Excerpts from a dataset:
□ □ □

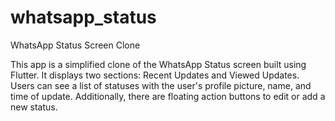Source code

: # whatsapp_status

WhatsApp Status Screen Clone

This app is a simplified clone of the WhatsApp Status screen built using Flutter. It displays two sections: Recent Updates and Viewed Updates. Users can see a list of statuses with the user's profile picture, name, and time of update. Additionally, there are floating action buttons to edit or add a new status.
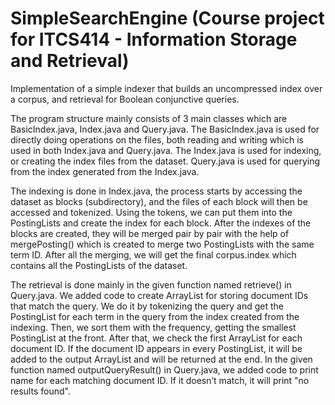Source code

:# SimpleSearchEngine (Course project for ITCS414 - Information Storage and Retrieval)
Implementation of a simple indexer that builds an uncompressed index over a corpus, and retrieval for Boolean conjunctive queries.

The program structure mainly consists of 3 main classes which are BasicIndex.java, Index.java and Query.java. The BasicIndex.java is used for directly doing operations on the files, both reading and writing which is used in both Index.java and Query.java. The Index.java is used for indexing, or creating the index files from the dataset. Query.java is used for querying from the index generated from the Index.java.

The indexing is done in Index.java, the process starts by accessing the dataset as blocks (subdirectory), and the files of each block will then be accessed and tokenized. Using the tokens, we can put them into the PostingLists and create the index for each block. After the indexes of the blocks are created, they will be merged pair by pair with the help of mergePosting() which is created to merge two PostingLists with the same term ID. After all the merging, we will get the final corpus.index which contains all the PostingLists of the dataset.

The retrieval is done mainly in the given function named retrieve() in Query.java. We added code to create ArrayList for storing document IDs that match the query.  We do it by tokenizing the query and get the PostingList for each term in the query from the index created from the indexing. Then, we sort them with the frequency, getting the smallest PostingList at the front. After that, we check the first ArrayList for each document ID. If the document ID appears in every PostingList, it will be added to the output ArrayList and will be returned at the end. In the given function named outputQueryResult() in Query.java, we added code to print name for each matching document ID. If it doesn’t match, it will print "no results found".
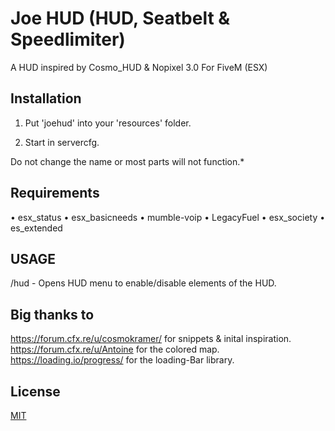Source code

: # Joe HUD (HUD, Seatbelt & Speedlimiter)

A HUD inspired by Cosmo_HUD & Nopixel 3.0 For FiveM (ESX)

## Installation

1. Put 'joehud' into your 'resources' folder.

2. Start in servercfg.

Do not change the name or most parts will not function.*

## Requirements

• esx_status
• esx_basicneeds
• mumble-voip
• LegacyFuel
• esx_society
• es_extended

## USAGE
/hud - Opens HUD menu to enable/disable elements of the HUD.


## Big thanks to
https://forum.cfx.re/u/cosmokramer/ for snippets & inital inspiration.
https://forum.cfx.re/u/Antoine for the colored map.
https://loading.io/progress/ for the loading-Bar library.


## License
[MIT](https://choosealicense.com/licenses/mit/)
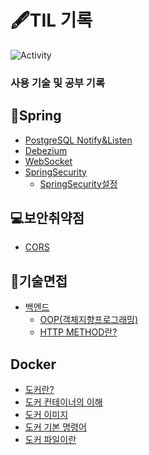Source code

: # 🖋TIL 기록

<span>![Activity](https://img.shields.io/github/last-commit/DuHyeon2/DailyStudy)&nbsp;</span>

### 사용 기술 및 공부 기록

## 📒Spring
- [PostgreSQL Notify&Listen](https://github.com/DuHyeon2/DailyStudy/blob/main/Spring/PostgreSQLListenNotify/PostgreSQLNotifyListen.md)
- [Debezium](https://github.com/DuHyeon2/DailyStudy/blob/main/Spring/Debezium/Debezium.md)
- [WebSocket](https://github.com/DuHyeon2/DailyStudy/blob/main/Spring/WebSocket/WebSocket.md)
- [SpringSecurity](https://github.com/DuHyeon2/DailyStudy/blob/main/Spring/SpringSecurity)
  - [SpringSecurity설정](https://github.com/DuHyeon2/TIL/blob/main/Spring/SpringSecurity/Security%EC%84%A4%EC%A0%95.md)



## 💻보안취약점
- [CORS](https://github.com/DuHyeon2/DailyStudy/blob/main/SecurityVulnerability/CORS.md) <br>

## 📃기술면접
- [백엔드](https://github.com/DuHyeon2/TIL/blob/main/TechnicalInterview/BackEnd)
  - [OOP(객체지향프로그래밍)](https://github.com/DuHyeon2/TIL/blob/main/TechnicalInterview/BackEnd/OOP(객체지향프로그래밍).md)
  - [HTTP METHOD란?](https://github.com/DuHyeon2/TIL/blob/main/TechnicalInterview/BackEnd/HTTP%20METHOD.md)

## Docker
- [도커란?](https://github.com/DuHyeon2/TIL/blob/main/Docker/Docker란.md)
- [도커 컨테이너의 이해](https://github.com/DuHyeon2/TIL/blob/main/Docker/도커_컨테이너의_이해.md)
- [도커 이미지](https://github.com/DuHyeon2/TIL/blob/main/Docker/도커_이미지.md)
- [도커 기본 명령어](https://github.com/DuHyeon2/TIL/blob/main/Docker/도커_기본명령어.md)
- [도커 파일이란](https://github.com/DuHyeon2/TIL/blob/main/Docker/도커_파일이란.md)
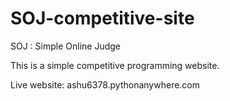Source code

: # SOJ-competitive-site
SOJ : Simple Online Judge

This is a simple competitive programming website.

Live website: ashu6378.pythonanywhere.com
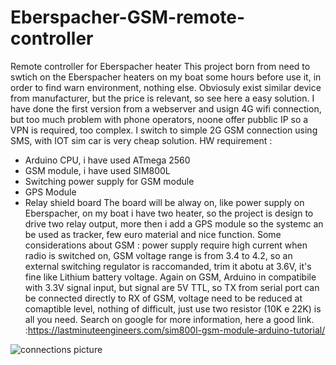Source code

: # Eberspacher-GSM-remote-controller
Remote controller for Eberspacher heater
This project born from need to swtich on the Eberspacher heaters on my boat some hours before use it, in order to find warn environment, nothing else.
Obviosuly exist similar device from manufacturer, but the price is relevant, so see here a easy solution.
I have done the first version from a webserver and usign 4G wifi connection, but too much problem with phone operators, noone offer pubblic IP so a VPN is required, too complex. I switch to simple 2G GSM connection using SMS, with IOT sim car is very cheap solution.
HW requirement :
- Arduino CPU, i have used ATmega 2560
- GSM module, i have used SIM800L
- Switching power supply for GSM module
- GPS Module
- Relay shield board
The board will be alway on, like power supply on Eberspacher, on my boat i have two heater, so the project is design to drive two relay output, more then i add a GPS module so the systemc an be used as tracker, few euro material and nice function.
Some considerations about GSM :
power supply require high current when radio is switched on, GSM voltage range is from 3.4 to 4.2, so an external switching regulator is raccomanded, trim it abotu at 3.6V, it's fine like Lithium battery voltage.
Again on GSM, Arduino in compatibile with 3.3V signal input, but signal are 5V TTL, so TX from serial port can be connected directly to RX of GSM, voltage need to be reduced at comaptible level, nothing of difficult, just use two resistor (10K e 22K) is all you need. Search on google for more information, here a good link. :https://lastminuteengineers.com/sim800l-gsm-module-arduino-tutorial/ 

![connections picture]("https://imgur.com/kTRJTRX")
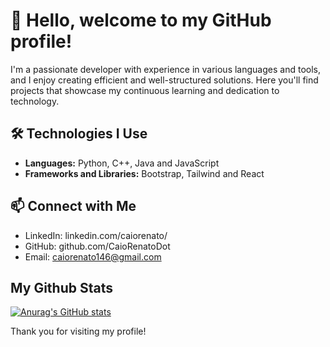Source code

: # 👋 Hello, welcome to my GitHub profile!

I'm a passionate developer with experience in various languages and tools, and I enjoy creating efficient and well-structured solutions. Here you'll find projects that showcase my continuous learning and dedication to technology.

## 🛠️ Technologies I Use

- **Languages:** Python, C++, Java and JavaScript
- **Frameworks and Libraries:** Bootstrap, Tailwind and React

## 📫 Connect with Me

- LinkedIn: linkedin.com/caiorenato/
- GitHub: github.com/CaioRenatoDot
- Email: caiorenato146@gmail.com

## My Github Stats
[![Anurag's GitHub stats](https://github-readme-stats.vercel.app/api?username=caiorenatodot)](https://github.com/anuraghazra/github-readme-stats)

Thank you for visiting my profile!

□ □ □

● TASK TO CARRY OUT:
Copy, from the data above, every line where the word "BackEnd" appears.

● WRITTEN REPLY:
- [백엔드](https://github.com/DuHyeon2/TIL/blob/main/TechnicalInterview/BackEnd)
  - [OOP(객체지향프로그래밍)](https://github.com/DuHyeon2/TIL/blob/main/TechnicalInterview/BackEnd/OOP(객체지향프로그래밍).md)
  - [HTTP METHOD란?](https://github.com/DuHyeon2/TIL/blob/main/TechnicalInterview/BackEnd/HTTP%20METHOD.md)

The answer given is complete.